In Writing

It’s probably because this is the week that The Handmaid’s Tale debuts on Hulu, but I’ve been thinking a lot about male/female relations lately. And I have a confession to make: I kind of get why men would be sexist.

I discovered The Handmaid’s Tale as a high school student, one of many subversive books I might have been told I was too young for but, somehow, mercifully, wasn’t. It’s a tale set in a near future, in which women have lost all their rights and, due to declining birth rates, are being forced into reproductive slavery.

I re-read it last January. In preparation for the Hulu series, I listened to the audio book last week (I finished it today). So, you know, I’m pissed. It’s raw. I read the book thirty years ago, at the start of my investigation of gender imbalances in our society, during my first blushes of trying to understand why men in my culture of origin were so revered and feared and, tragically, so rarely questioned or challenged. It now presents itself to me three decades later, when my sensibilities are much refined, but when my world reflects fictional Gilead more than it did in 1986.

The book first showed up in my life when Madonna promised that our bodies could be ours, when thick shoulder pads told us that we could brave the office, when you could bring home the bacon AND fry it up in a pan, when my pert body gave no complaint. It insinuates itself back in under President Pussygrabber, with reproductive rights more in danger than ever, slowly eroded like my youthful exuberance and rash hope that things always only get better.

So this is where the confession comes in: I get it. I know why white men are mad. I know why they wanted a time out after five decades of head-spinning change and declining economic promise. I understand. Worse, even: I sympathize. If I’d have been the recipient of their charmed promise, I’d be mad as hell to see it go. I’d want to live in a world where women still read magazines with advice like, “Tips to look after your husband,” So simple. So soothing. Not quite so many steps removed from Mom. Wouldn’t we all want to come home to an orderly house free of complaint and dust? To accept that it is otherwise is an act of supreme maturity, and if we could avoid maturity… wouldn’t many of us?

I asked my boyfriend the other day why any man wouldn’t root for the home team, and would self identify as a feminist instead. His answer failed to satisfy (sorry, babe). It was something about believing in equality.

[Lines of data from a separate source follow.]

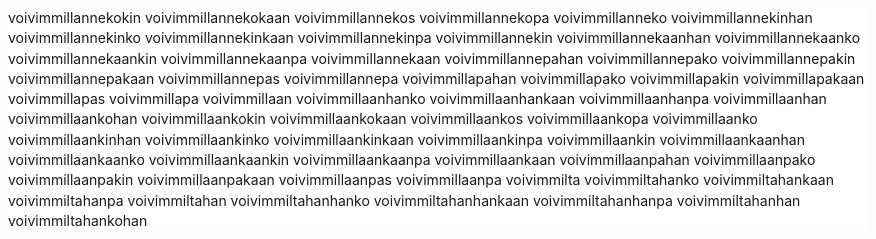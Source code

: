 voivimmillannekokin
voivimmillannekokaan
voivimmillannekos
voivimmillannekopa
voivimmillanneko
voivimmillannekinhan
voivimmillannekinko
voivimmillannekinkaan
voivimmillannekinpa
voivimmillannekin
voivimmillannekaanhan
voivimmillannekaanko
voivimmillannekaankin
voivimmillannekaanpa
voivimmillannekaan
voivimmillannepahan
voivimmillannepako
voivimmillannepakin
voivimmillannepakaan
voivimmillannepas
voivimmillannepa
voivimmillapahan
voivimmillapako
voivimmillapakin
voivimmillapakaan
voivimmillapas
voivimmillapa
voivimmillaan
voivimmillaanhanko
voivimmillaanhankaan
voivimmillaanhanpa
voivimmillaanhan
voivimmillaankohan
voivimmillaankokin
voivimmillaankokaan
voivimmillaankos
voivimmillaankopa
voivimmillaanko
voivimmillaankinhan
voivimmillaankinko
voivimmillaankinkaan
voivimmillaankinpa
voivimmillaankin
voivimmillaankaanhan
voivimmillaankaanko
voivimmillaankaankin
voivimmillaankaanpa
voivimmillaankaan
voivimmillaanpahan
voivimmillaanpako
voivimmillaanpakin
voivimmillaanpakaan
voivimmillaanpas
voivimmillaanpa
voivimmilta
voivimmiltahanko
voivimmiltahankaan
voivimmiltahanpa
voivimmiltahan
voivimmiltahanhanko
voivimmiltahanhankaan
voivimmiltahanhanpa
voivimmiltahanhan
voivimmiltahankohan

But we all know about injustices we abide, because changing them takes work, or because they don’t affect us too directly. I know that if I let myself watch a documentary about factory farming I’d never want to eat meat again. But I like steak, so I turn a blind eye. This afternoon my daughter and I decided to Google statistics on sexual assaults in refugee camps. (Spare yourself. It’s demoralizing). My overwhelming reaction was lassitude. What could I do? To slay every dragon would leave me laid out on the shores of despair.

Yeah So… why? Why do men join us, learn to like something other than a vacant smile behind an apron? I’m still not sure. I’m pretty sure I wouldn’t be able to pull it off if the shoe were on the other foot. But, damn, am I glad so many of them do.

Watch The Handmaid’s Tale. Because so many of us are terrified. Not because we don’t understand, but because we do. And because we see the thin gossamer between one and the other.